Upside-down means you owe more on the car than it is worth. You may ask, "How can that be—" Easy. Let's say you buy a new car with for a price of $35,000. The various taxes, license and fees will add, as a rough rule of thumb, about 10 percent. The total is now $38,500. You write a check for a down payment of $3,000, which leaves $35,500 to finance. Over 60 months, depending on your credit rating and what sort of interest rate that allows, you will have monthly payments of, roughly, about $750, for a total of around $45,000. Add in the down payment and, by the time you're all done, assuming you keep the vehicle until it's paid off, you will have spent about $48,000.

How It Happens.

But the car's depreciation curve drops more quickly than the payoff curve. As soon as you drive it off the lot, otherwise known as "taillights over the curb" in the business, it's going to depreciate. Somewhere in that time you're going to be in a spot where it's worth, let's say, maybe $22,000, but you owe, let's say, $27,000. At that point you are $5,000 upside-down.

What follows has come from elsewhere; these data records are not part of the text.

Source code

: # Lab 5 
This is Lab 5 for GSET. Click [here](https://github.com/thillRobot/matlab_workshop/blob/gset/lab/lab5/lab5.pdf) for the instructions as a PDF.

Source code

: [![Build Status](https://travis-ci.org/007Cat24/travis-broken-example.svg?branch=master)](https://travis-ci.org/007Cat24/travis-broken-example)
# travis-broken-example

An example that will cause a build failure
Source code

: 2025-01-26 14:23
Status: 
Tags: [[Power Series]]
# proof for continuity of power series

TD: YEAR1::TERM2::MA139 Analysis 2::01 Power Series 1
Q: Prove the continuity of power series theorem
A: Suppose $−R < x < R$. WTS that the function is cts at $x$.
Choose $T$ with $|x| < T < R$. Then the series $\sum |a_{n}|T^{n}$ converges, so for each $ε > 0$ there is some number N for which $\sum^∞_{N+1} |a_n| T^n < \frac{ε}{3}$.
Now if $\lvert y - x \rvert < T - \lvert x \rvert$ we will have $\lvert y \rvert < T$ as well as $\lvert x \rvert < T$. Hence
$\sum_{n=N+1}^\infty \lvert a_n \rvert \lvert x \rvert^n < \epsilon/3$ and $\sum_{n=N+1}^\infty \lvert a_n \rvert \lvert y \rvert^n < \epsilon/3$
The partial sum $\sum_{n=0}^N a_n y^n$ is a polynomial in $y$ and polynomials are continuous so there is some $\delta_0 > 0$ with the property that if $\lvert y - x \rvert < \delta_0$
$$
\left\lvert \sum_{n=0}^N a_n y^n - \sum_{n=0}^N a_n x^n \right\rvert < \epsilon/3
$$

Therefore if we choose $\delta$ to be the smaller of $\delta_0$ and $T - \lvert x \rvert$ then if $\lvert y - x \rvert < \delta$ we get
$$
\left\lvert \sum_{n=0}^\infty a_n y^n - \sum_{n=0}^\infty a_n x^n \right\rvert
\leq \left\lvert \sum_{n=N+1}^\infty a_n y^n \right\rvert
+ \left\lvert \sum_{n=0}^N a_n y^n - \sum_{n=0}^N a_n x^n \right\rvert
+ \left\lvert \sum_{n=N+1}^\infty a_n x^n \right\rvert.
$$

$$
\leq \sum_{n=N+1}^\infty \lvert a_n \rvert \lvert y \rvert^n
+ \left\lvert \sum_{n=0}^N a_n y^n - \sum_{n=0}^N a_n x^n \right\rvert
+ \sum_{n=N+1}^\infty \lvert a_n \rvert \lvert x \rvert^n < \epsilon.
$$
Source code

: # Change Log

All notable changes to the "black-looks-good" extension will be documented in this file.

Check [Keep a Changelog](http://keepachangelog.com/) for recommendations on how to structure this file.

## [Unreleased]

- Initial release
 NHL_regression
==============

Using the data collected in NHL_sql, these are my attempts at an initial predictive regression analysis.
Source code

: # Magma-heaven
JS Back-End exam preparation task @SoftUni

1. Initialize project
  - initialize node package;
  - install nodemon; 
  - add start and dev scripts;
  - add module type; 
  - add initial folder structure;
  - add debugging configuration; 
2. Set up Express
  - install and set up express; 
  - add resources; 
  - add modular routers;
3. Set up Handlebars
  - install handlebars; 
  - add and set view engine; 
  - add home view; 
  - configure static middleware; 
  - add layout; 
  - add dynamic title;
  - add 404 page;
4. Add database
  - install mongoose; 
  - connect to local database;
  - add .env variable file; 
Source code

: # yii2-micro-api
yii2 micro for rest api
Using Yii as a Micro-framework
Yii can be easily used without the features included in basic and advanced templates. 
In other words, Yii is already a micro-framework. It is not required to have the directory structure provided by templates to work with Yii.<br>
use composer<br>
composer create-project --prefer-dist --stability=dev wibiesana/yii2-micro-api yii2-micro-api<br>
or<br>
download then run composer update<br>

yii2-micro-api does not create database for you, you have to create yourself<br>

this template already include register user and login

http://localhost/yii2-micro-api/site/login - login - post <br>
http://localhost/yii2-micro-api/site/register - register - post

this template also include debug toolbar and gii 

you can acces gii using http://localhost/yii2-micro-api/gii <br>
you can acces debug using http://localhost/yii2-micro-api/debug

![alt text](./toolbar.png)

So let's say that at that point you want to buy a new car. You decide to trade in what was new only a couple of years ago. Let's say the new car has a price of $38,000, and taxes and so forth brings it to $41,800. You think the trade-in is worth something. It is. It's worth $22,000. But you owe $27,000. That $5,000 negative equity has to be covered somewhere. So, you wrap it into the price of the new car, which means the cost of the new one is now $46,800. You write a check for $4,000 for the down payment. You finance $42,800 for 60 months. That is, roughly, something over $850 per month. Total cost of the new deal, over $55,000, for a new car that will be worth about $35,000, maybe, the instant the happy salesperson sees "taillights over the curb." The outstanding amount of your payments is $51,000. You are, at that moment, $16,000 upside-down.

That amount is not, by the way, terribly extreme.

Understand it's not the dealership's fault that you're upside-down. You put yourself here. It was you who decided to buy those cars, you who decided to trade them in when you did, you who signed the deals.

Out-from-Under Tips.

So, the question is, how do you stop this vicious cycle? Here are some ways to get out from under being upside-down:

Most important, consider your automotive purchases more carefully in the first place. Look into what is known as the "residual," which is the projected, future resale value. Vehicles with higher residuals are less expensive to own in the long term, even though they may cost more up front, because they depreciate less; the total cost of ownership can be significantly less.

Purchase mainstream vehicles. The more specialized the vehicle, the more difficult it will be to sell in the future. A higher trim level four-door sedan, in a fairly common color like silver, will hold onto its value. A sports model, with a funky paint job, may not.

Do not personalize it with custom wheels, dark tinted windows, aftermarket sound systems, a loud exhaust system, lift kits and the like. Not only will you never get your money back for those things, in many cases they will actually detract from the value. They will certainly make the vehicle more difficult to sell in the future, because you will have to find a buyer whose taste in personalization is exactly like yours.

Resist the urge to keep buying new cars on a regular basis. Take care of what you have and hang onto it. Pay it off. If you've taken care of it, then it will bring more money when you sell it or trade it in. And if you've paid it off, you will then have some positive, rather than negative, equity. Then go shopping for another vehicle with some money in your bank account.

When you decide to get a new car, sell the old one yourself rather than trading it in. You'll have to spend a little time and money getting it cleaned up and ready for sale, but you'll get more in the bargain. Most people don't want to sell something themselves—they "don't want the hassle," they say. What's the hassle? Fixing it up and spending a few Saturdays waiting by the phone can result in several thousand dollars in your pocket. If you don't want the hassle, the dealership will be more than happy to take it in trade and make some good money on it. The guys at the dealership won't mind the hassle.